Capitulo 35 – Manhã de corrida
Camila
Seguimos correndo pela rua. O vento frio vez ou outra toca minha pele, o que me causa um arrepio. Odeio o jeito que Helen faz parecer fácil correr dez quilômetros. Ela continua intacta, nem ficou suada. Eu odeio essa menina.
- Podemos parar? – Indago arfando, sentindo que eu posso desmaiar a qualquer instante por falta de oxigênio ou algo assim.
- Podemos.
Ela concorda. Sentamos na grama, estamos em frente a um lago. O sol já começa a apontar, é preciso agradecer a Helen por me presentear com aquele momento. O reflexo da estrela majestosa era algo grandioso, pairando sobre a água do lago.
- É lindo, não é? – Ela questiona.
- Sim. Muito. – Sorrio para ela.
Nossos olhos se encontram. Ela está perfeita sobre aquela luz, seus olhos ressaltando a cor. Seu rosto em um tom avermelhado pelo esforço físico. Seus lábios, rosados, volumosos. Desvio o olhar rapidamente. Helen no momento é a única pessoa que está me ajudando a enfrentar essa loucura que a minha vida se tornou. Não posso estragar as coisas com ela.
Devagar ela se aproxima de mim. Encosta a cabeça em meu ombro. Ficamos assim até o sol surgir e irmos embora. No caminho de casa passamos na padaria para comprar algo para comermos. Helen diz que precisa tomar café em casa e eu entendo. Nos despedimos na porta com um abraço. Ela fica de passar a noite para assistirmos algo juntas, claro que ela cumpre sua promessa. Quando vai embora já passa das dez.
A noite fico nervosa, pois na manhã seguinte será meu primeiro dia. Não quero decepcionar Helen, sinto que preciso mesmo provar que sou boa no que faço, assim como ela. Salto da cama ainda está escuro lá fora. Diana me manda mensagem de boa sorte. Às sete e meia escuto a buzina do carro de Helen.
- Bom dia! – Ela diz sonolenta.
- Bom dia! Não dormiu?
- Não muito.
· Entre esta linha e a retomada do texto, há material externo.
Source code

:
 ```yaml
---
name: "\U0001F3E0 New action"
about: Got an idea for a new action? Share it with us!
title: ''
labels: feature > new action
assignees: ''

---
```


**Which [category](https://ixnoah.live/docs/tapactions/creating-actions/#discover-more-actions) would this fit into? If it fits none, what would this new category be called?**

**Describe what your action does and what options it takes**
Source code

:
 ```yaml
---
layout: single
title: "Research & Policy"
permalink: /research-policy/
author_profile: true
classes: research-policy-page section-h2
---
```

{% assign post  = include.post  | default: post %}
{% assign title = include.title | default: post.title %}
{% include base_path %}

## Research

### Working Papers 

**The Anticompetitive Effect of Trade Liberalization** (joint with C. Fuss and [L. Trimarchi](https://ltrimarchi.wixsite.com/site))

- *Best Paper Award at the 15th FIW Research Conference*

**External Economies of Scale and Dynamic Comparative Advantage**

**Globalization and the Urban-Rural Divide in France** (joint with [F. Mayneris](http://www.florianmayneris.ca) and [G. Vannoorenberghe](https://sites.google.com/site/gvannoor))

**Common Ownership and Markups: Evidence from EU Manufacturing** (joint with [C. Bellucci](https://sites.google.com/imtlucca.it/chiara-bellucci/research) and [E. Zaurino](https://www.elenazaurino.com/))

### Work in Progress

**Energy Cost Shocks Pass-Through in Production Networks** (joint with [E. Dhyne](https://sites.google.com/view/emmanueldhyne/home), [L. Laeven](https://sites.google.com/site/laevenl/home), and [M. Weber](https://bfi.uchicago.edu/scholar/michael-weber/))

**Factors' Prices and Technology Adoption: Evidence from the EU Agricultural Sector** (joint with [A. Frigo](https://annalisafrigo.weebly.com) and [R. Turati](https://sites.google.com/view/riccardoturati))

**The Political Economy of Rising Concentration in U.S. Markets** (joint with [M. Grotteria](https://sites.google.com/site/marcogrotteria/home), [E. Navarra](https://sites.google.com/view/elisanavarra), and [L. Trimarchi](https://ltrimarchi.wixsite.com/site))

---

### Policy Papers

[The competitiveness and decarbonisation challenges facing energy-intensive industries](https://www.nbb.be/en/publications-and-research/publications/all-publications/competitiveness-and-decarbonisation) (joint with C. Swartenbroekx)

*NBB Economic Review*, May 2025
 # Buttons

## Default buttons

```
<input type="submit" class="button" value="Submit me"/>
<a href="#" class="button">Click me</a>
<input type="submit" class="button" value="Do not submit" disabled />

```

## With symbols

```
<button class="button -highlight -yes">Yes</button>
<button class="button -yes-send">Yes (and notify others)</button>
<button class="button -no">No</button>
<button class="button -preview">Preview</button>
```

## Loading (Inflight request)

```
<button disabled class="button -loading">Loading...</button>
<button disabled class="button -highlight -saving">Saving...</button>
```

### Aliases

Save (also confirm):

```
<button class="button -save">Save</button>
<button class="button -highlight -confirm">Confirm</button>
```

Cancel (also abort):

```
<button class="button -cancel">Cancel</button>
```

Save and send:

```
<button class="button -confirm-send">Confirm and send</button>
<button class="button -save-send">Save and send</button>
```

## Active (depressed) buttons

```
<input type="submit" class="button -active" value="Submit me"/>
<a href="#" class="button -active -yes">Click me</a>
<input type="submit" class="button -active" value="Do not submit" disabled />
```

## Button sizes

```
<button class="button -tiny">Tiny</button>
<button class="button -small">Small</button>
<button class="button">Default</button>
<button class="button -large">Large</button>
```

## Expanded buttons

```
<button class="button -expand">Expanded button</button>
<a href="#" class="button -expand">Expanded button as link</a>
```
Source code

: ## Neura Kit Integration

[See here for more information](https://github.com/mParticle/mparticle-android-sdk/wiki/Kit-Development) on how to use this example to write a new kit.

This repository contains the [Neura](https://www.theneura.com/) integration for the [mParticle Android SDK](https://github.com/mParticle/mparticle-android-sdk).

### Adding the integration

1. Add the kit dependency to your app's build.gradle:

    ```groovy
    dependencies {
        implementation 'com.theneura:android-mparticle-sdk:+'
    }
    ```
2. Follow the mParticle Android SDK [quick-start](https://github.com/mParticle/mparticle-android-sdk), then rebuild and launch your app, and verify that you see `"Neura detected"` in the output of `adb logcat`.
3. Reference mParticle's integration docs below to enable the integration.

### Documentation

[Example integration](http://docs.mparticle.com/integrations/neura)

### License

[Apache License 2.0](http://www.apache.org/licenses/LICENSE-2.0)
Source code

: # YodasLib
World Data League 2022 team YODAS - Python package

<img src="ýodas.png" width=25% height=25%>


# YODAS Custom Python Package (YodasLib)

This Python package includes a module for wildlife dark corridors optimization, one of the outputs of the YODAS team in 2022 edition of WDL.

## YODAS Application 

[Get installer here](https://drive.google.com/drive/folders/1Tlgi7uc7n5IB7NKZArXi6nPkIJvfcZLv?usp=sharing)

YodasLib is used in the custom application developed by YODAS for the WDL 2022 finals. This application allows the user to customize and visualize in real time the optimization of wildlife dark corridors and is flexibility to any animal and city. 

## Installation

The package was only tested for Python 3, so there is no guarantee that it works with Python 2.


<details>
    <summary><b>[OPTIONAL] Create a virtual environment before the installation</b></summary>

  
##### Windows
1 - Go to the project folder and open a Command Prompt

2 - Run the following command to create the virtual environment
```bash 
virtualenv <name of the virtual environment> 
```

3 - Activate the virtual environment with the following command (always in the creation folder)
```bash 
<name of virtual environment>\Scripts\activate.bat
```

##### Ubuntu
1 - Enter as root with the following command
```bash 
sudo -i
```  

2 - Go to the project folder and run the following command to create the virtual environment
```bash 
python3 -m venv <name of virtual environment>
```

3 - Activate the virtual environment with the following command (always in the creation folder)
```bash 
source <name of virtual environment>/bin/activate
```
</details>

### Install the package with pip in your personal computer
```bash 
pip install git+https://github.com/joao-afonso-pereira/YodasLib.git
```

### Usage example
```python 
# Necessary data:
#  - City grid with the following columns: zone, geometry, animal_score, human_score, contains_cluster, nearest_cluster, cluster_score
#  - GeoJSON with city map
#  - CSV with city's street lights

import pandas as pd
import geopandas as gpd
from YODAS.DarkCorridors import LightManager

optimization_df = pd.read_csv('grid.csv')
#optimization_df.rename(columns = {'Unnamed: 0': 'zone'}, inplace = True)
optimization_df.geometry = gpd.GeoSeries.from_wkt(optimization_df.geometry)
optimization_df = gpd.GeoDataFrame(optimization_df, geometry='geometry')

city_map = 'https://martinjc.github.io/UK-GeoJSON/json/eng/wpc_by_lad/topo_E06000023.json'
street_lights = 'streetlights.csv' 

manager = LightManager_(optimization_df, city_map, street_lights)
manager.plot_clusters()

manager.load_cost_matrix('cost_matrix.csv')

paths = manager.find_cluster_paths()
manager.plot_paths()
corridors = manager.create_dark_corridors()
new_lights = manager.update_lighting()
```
Mamãe passou mal a noite toda. – Mais um bocejo.
- Deveria ter ficado em casa.
- Não posso te deixar sozinha no seu primeiro dia. Está animada?
- Muito, mas você deveria ter ficado com sua mãe. Eu já sou bem grandinha, e conheço bem essa cidade. Sei advogar. Isso eu garanto.
- Eu sei que sabe. Caso contrário não iria dividir um escritório com você. – Ela bocejou de novo.
- Hell, você precisa dormir. Deveria ficar em casa. Eu fico com seu carro e cuido da sua agenda hoje. O que me diz?
- Olha, Mila, eu vou aceitar. Preciso mesmo de algumas horas de sono.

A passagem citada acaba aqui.